Work request> Reproduce the full listing that appears beneath this instruction exactly.

Task material>
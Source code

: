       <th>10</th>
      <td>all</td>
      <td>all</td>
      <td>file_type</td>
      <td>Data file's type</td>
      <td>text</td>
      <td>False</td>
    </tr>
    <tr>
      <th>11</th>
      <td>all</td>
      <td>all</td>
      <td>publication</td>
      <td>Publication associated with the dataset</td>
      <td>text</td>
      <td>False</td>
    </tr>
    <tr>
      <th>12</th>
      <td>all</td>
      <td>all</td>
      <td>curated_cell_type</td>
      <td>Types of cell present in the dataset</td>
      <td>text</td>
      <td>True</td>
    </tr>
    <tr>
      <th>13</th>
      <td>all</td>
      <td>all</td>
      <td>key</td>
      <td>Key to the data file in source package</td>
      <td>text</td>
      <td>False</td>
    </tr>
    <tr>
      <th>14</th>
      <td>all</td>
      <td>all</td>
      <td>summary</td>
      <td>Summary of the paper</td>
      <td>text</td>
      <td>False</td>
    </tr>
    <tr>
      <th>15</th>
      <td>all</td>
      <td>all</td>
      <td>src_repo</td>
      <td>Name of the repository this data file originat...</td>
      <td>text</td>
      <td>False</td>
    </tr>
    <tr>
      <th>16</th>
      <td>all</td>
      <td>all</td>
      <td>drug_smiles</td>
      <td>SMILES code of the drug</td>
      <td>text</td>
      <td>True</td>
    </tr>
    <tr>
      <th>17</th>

Answer box>
Source code

:       <th>10</th>
      <td>all</td>
      <td>all</td>
      <td>file_type</td>
      <td>Data file's type</td>
      <td>text</td>
      <td>False</td>
    </tr>
    <tr>
      <th>11</th>
      <td>all</td>
      <td>all</td>
      <td>publication</td>
      <td>Publication associated with the dataset</td>
      <td>text</td>
      <td>False</td>
    </tr>
    <tr>
      <th>12</th>
      <td>all</td>
      <td>all</td>
      <td>curated_cell_type</td>
      <td>Types of cell present in the dataset</td>
      <td>text</td>
      <td>True</td>
    </tr>
    <tr>
      <th>13</th>
      <td>all</td>
      <td>all</td>
      <td>key</td>
      <td>Key to the data file in source package</td>
      <td>text</td>
      <td>False</td>
    </tr>
    <tr>
      <th>14</th>
      <td>all</td>
      <td>all</td>
      <td>summary</td>
      <td>Summary of the paper</td>
      <td>text</td>
      <td>False</td>
    </tr>
    <tr>
      <th>15</th>
      <td>all</td>
      <td>all</td>
      <td>src_repo</td>
      <td>Name of the repository this data file originat...</td>
      <td>text</td>
      <td>False</td>
    </tr>
    <tr>
      <th>16</th>
      <td>all</td>
      <td>all</td>
      <td>drug_smiles</td>
      <td>SMILES code of the drug</td>
      <td>text</td>
      <td>True</td>
    </tr>
    <tr>
      <th>17</th>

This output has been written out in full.